The third challenge is provider and trading partner communication. Some service providers will understand the certification request immediately. Others may respond as if you just asked for their childhood diary. That creates timing pressure because a fee that lacks required certification may not qualify as a BFSF. Suddenly, what looked like a reimbursement policy issue becomes a relationship-management issue.
Another common experience is internal disagreement over what counts as “new,” “renewed,” or “amended.” On paper that sounds manageable. In real life, it turns into questions like: does adding a new NDC trigger certification, what about a fee rate adjustment, what about a term extension, what about a product acquired through a transaction, and who is responsible for spotting the trigger in time? These are not philosophical questions. They are calendar questions with regulatory consequences.

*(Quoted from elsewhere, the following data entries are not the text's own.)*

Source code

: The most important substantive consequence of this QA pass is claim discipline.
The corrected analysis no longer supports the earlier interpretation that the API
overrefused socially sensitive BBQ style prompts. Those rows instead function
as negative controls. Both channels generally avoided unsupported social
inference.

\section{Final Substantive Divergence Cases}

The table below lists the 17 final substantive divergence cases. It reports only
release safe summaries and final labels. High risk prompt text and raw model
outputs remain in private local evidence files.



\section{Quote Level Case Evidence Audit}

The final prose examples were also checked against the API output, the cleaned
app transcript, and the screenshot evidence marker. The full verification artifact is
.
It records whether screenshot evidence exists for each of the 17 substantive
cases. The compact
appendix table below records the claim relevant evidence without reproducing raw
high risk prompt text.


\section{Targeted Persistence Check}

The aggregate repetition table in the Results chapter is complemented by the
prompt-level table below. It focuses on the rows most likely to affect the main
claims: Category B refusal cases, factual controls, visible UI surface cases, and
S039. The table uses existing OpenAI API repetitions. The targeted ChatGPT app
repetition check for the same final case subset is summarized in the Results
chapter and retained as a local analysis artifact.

And then there is the quarterly reporting clock. Even though CMS clarified that certifications are not due every quarter for the same contract, the operational work still becomes recurring. Teams have to monitor contract changes, update FMV documentation when appropriate, summarize assumptions, and preserve the logic behind bundled arrangement allocations. The result is that compliance becomes less about one-time interpretation and more about ongoing maintenance.
That is why the smartest organizations will treat this final rule as a process redesign project, not just a legal memo. The winners will be the manufacturers that create clear ownership, simple workflows, and documentation standards that can survive turnover, audits, and the passage of time. Everyone else may find themselves learning a painful truth of government pricing: the rule is only half the battle, and the file is the other half.
Final Takeaway
CMS did not rewrite the DNA of BFSFs, but it absolutely changed how manufacturers must live with them. The final rule preserves the core four-part framework while demanding stronger proof, clearer assumptions, better fair market value documentation, and more formal verification that fees are not passed through. At the same time, CMS finalized a bundled arrangement definition that will force more disciplined discount allocation in ASP reporting.
So yes, the rule is narrower than the proposal. But it is still a meaningful compliance upgrade. For drug manufacturers, the message is simple: if a fee is going to stay outside ASP as a BFSF, the company now needs a sharper file, a cleaner contract trail, and fewer leaps of faith. In government pricing, paperwork may not be glamorous, but it definitely pays the rent.